A team of researchers at Kyoto University in Japan reported that rapid lymphocyte expansion is a good predictive factor for increased HHV-6 reactivation, as well as reduced CMV antigenemia. Patients with aplastic anemia as a primary disease had a 5 fold increased risk of HHV-6 reactivation.
Japanese investigators found that those who were administered mycophenolate mofetil along with a calcineurin inhibitor developed a much higher rate of infection: 12% in cord blood and 6% in other transplants.

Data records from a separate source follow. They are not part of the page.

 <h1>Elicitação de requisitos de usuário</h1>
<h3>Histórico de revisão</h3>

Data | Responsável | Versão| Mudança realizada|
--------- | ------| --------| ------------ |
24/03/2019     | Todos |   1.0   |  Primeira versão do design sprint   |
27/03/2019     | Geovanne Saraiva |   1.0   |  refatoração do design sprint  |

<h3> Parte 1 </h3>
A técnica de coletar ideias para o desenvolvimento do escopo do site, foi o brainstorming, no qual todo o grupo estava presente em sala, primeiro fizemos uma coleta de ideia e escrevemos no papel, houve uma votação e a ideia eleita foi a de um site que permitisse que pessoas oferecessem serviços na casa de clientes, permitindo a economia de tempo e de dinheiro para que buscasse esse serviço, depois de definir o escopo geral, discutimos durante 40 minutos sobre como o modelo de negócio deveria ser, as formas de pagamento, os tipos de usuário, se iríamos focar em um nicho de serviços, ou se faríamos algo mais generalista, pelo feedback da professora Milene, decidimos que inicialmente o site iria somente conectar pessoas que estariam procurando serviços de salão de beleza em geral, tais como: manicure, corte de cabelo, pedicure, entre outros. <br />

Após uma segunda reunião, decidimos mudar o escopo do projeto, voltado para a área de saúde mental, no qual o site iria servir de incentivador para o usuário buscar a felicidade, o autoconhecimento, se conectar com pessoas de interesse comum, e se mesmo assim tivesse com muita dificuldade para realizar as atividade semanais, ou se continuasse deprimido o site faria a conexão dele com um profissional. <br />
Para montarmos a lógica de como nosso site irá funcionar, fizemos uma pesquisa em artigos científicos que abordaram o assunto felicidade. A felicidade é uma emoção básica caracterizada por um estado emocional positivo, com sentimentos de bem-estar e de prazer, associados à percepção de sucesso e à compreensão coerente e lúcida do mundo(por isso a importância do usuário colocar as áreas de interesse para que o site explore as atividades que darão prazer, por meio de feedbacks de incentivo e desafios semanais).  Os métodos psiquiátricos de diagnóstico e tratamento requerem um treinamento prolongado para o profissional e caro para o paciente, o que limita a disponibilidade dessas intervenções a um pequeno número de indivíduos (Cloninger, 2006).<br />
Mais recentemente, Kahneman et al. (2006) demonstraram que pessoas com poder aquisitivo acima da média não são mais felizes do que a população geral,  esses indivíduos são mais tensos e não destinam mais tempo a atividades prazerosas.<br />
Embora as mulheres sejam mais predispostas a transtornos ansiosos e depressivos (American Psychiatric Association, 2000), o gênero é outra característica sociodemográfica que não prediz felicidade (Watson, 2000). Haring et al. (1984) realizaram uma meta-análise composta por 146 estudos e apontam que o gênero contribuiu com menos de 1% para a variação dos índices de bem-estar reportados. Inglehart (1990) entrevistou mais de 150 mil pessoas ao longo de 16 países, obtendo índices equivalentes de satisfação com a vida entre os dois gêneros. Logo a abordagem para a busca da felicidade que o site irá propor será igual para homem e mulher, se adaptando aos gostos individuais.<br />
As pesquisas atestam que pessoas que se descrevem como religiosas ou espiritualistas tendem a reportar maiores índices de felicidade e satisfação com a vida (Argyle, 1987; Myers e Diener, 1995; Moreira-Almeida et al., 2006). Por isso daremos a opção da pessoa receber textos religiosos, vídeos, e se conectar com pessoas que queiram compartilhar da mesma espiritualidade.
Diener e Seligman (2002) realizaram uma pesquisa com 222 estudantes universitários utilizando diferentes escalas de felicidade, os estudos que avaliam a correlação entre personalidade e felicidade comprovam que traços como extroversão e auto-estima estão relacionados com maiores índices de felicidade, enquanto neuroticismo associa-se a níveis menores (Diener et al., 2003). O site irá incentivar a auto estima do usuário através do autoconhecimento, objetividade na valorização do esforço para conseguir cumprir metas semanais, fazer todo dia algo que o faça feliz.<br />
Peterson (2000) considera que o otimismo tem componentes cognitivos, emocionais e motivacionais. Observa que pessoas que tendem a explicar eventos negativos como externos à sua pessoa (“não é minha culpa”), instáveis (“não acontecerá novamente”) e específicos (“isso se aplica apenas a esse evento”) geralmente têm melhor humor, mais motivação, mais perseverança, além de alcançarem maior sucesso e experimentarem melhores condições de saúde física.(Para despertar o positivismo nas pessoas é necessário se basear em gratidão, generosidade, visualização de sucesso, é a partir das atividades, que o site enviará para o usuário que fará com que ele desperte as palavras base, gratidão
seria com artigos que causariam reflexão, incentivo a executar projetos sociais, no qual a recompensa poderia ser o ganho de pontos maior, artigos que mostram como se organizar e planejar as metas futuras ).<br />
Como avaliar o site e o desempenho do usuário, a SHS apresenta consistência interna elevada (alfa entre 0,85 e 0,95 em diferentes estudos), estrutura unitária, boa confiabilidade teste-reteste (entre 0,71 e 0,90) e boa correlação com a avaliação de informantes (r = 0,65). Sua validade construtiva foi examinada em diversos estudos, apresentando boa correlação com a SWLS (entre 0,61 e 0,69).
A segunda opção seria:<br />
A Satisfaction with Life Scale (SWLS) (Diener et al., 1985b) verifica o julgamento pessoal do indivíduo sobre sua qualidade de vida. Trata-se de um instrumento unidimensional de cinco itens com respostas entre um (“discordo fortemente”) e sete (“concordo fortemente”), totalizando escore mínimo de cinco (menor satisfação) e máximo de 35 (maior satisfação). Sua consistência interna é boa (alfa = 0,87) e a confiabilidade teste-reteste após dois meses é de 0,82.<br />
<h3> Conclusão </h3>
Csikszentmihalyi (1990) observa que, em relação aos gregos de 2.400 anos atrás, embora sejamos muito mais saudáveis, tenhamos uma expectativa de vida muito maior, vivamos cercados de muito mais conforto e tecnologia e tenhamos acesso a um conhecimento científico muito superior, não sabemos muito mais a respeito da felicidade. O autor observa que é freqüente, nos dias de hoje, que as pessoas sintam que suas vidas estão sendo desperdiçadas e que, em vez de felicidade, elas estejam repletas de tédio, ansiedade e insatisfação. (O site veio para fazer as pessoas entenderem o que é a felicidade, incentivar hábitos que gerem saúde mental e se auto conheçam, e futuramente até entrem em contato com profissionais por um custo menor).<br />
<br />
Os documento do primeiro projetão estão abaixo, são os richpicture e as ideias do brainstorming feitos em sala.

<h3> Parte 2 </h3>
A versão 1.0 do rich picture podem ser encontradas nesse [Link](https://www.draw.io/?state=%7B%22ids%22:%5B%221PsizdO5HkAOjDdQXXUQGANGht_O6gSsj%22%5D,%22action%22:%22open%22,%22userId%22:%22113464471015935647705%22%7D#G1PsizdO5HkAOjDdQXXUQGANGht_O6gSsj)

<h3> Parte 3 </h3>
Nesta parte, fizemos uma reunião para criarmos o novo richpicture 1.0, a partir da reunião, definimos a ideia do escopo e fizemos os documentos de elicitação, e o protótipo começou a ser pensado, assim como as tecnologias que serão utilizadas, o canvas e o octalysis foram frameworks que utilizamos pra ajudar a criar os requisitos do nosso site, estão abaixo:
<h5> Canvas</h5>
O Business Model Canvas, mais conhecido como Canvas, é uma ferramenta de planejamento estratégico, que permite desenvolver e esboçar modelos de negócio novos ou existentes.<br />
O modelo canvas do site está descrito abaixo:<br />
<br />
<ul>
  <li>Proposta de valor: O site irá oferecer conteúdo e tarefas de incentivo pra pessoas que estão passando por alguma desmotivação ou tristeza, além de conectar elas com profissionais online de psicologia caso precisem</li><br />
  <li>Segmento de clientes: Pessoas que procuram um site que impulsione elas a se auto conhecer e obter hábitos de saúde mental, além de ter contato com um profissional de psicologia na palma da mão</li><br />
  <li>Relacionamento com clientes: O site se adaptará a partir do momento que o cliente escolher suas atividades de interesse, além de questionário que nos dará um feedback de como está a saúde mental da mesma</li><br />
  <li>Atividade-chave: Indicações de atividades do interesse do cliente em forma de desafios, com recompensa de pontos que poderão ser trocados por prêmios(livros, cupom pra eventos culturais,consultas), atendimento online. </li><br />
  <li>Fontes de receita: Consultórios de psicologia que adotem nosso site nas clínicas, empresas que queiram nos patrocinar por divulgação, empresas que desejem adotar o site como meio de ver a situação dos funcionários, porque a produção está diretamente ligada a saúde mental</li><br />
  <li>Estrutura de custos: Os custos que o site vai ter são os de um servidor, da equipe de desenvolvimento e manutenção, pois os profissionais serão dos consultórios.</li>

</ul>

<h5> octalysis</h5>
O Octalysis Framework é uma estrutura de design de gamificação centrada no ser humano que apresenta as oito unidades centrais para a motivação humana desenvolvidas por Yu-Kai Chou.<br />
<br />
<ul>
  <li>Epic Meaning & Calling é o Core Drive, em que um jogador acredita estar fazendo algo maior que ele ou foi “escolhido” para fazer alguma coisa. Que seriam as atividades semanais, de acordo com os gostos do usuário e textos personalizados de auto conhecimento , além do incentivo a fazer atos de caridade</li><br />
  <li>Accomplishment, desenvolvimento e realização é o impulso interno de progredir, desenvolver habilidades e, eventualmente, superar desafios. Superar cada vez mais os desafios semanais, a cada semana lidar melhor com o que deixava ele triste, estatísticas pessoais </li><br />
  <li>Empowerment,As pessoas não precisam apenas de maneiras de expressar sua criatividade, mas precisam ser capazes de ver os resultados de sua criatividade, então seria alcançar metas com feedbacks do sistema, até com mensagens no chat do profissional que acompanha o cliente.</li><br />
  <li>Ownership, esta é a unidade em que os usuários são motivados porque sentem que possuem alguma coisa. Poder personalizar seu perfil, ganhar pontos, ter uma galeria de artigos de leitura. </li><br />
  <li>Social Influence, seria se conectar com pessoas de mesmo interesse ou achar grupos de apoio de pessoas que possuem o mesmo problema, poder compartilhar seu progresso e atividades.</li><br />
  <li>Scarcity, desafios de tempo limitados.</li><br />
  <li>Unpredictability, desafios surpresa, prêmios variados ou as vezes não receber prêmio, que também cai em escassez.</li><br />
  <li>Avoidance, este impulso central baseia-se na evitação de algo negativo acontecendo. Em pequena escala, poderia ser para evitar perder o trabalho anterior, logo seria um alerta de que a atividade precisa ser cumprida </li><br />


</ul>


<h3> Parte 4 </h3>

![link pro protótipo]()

A new method to assess antiviral activity against DNA viruses has been developed, using automated format and qPCR to measure the accumulation of viral DNA. Of the FDA approved drugs, foscarnet showed the highest selectivity index for HHV-6B.
Chinese investigators found a high prevalence of HHV-6 and Epstein Barr virus in the brain tissues of children with Rasmussen’s encephalitis but in none of the controls. There was a significant association between viral presence and brain atrophy, raising a strong suspicion for the involvement of both viruses.
In a study led by Manfred Marschall German investigators analyzed the potency of novel pyrrolopyridine-class compounds and found one that is highly active against CMV and HHV-6A. It works at an early stage of viral protein production, and differs from ganciclovir in mechanism.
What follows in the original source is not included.